● What you need to do
Would you return, word for word, the lines of the data below from the line with "queue | admin |" through the line with "your task |", and no others?

● Extracted records

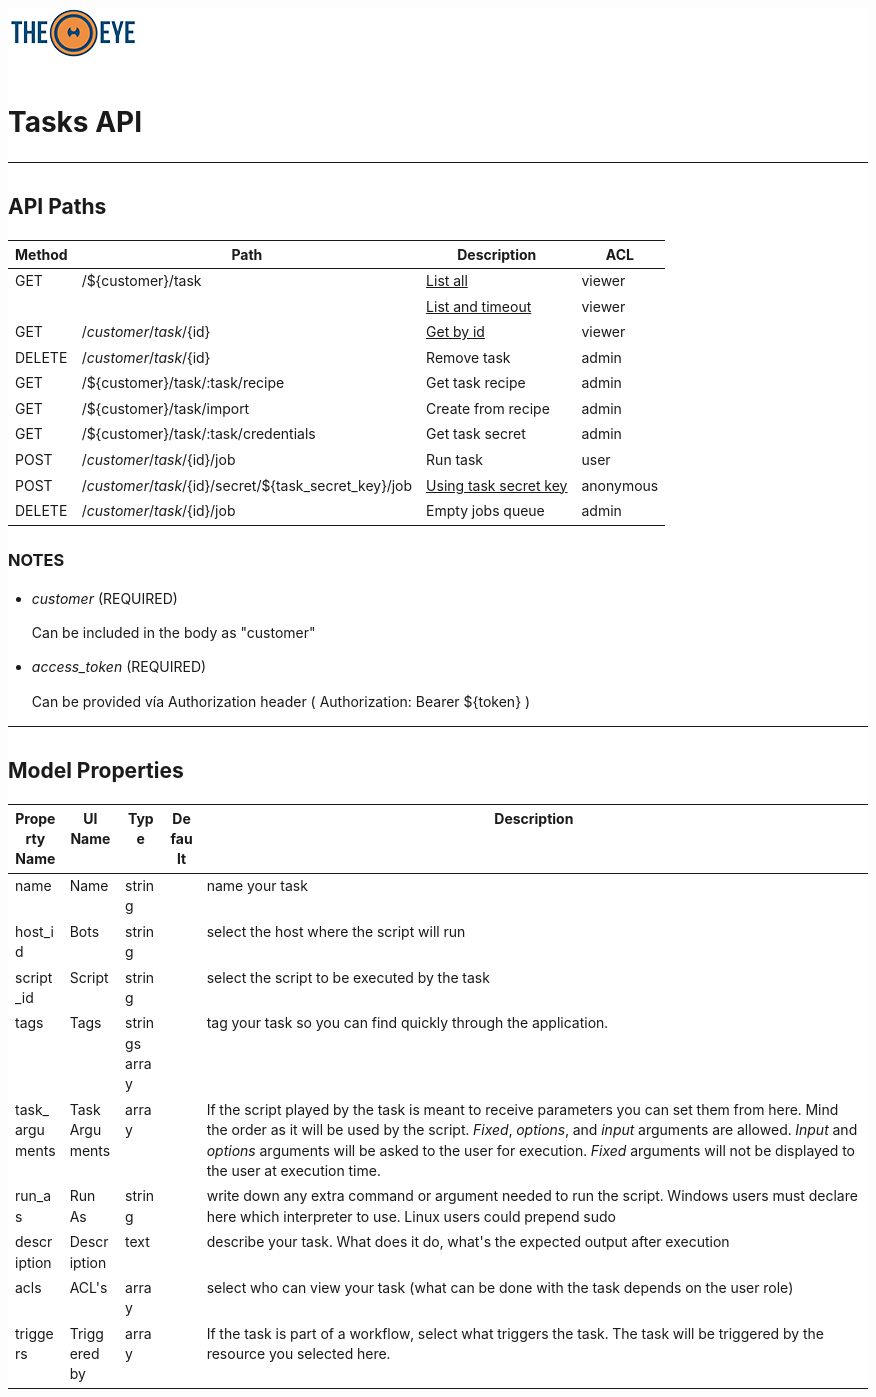 [![theeye.io](../../images/logo-theeye-theOeye-logo2.png)](https://theeye.io/en/index.html)

# Tasks API

____

## API Paths

 | Method | Path | Description | ACL | 
 | ----- | ----- | ----- | ----- | 
 | GET | /${customer}/task | [List all](#example-1) | viewer | 
 | | | [List and timeout](#example-3) | viewer | 
 | GET | /${customer}/task/${id} | [Get by id](#example-2) | viewer | 
 | DELETE | /${customer}/task/${id} | Remove task | admin | 
 | GET | /${customer}/task/:task/recipe | Get task recipe | admin | 
 | GET | /${customer}/task/import | Create from recipe | admin | 
 | GET | /${customer}/task/:task/credentials | Get task secret | admin | 
 | POST | /${customer}/task/${id}/job | Run task | user | 
 | POST | /${customer}/task/${id}/secret/${task_secret_key}/job | [Using task secret key](#example-4) | anonymous | 
 | DELETE | /${customer}/task/${id}/job | Empty jobs queue | admin | 

### NOTES

* _customer_ (REQUIRED)

    Can be included in the body as "customer"  

* _access_token_ (REQUIRED)

    Can be provided vía Authorization header \( Authorization: Bearer ${token} \)

-----


## Model Properties

 | Property Name | UI Name | Type | Default | Description | 
 | ----- | ----- | ----- | ----- | ----- | 
 | name | Name | string | | name your task | 
 | host_id | Bots | string | | select the host where the script will run | 
 | script_id | Script | string | | select the script to be executed by the task | 
 | tags | Tags | strings array | | tag your task so you can find quickly through the application. | 
 | task_arguments | Task Arguments | array | | If the script played by the task is meant to receive parameters you can set them from here. Mind the order as it will be used by the script. _Fixed_, _options_, and _input_ arguments are allowed. _Input_ and _options_ arguments will be asked to the user for execution. _Fixed_ arguments will not be displayed to the user at execution time. | 
 | run_as | Run As | string | | write down any extra command or argument needed to run the script. Windows users must declare here which interpreter to use. Linux users could prepend sudo | 
 | description | Description | text | | describe your task. What does it do, what's the expected output after execution | 
 | acls | ACL's | array | | select who can view your task \(what can be done with the task depends on the user role\) | 
 | triggers | Triggered by | array | | If the task is part of a workflow, select what triggers the task. The task will be triggered by the resource you selected here. |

● Problem solution
 | DELETE | /${customer}/task/${id}/job | Empty jobs queue | admin | 

### NOTES

* _customer_ (REQUIRED)

    Can be included in the body as "customer"  

* _access_token_ (REQUIRED)

    Can be provided vía Authorization header \( Authorization: Bearer ${token} \)

-----


## Model Properties

 | Property Name | UI Name | Type | Default | Description | 
 | ----- | ----- | ----- | ----- | ----- | 
 | name | Name | string | | name your task | 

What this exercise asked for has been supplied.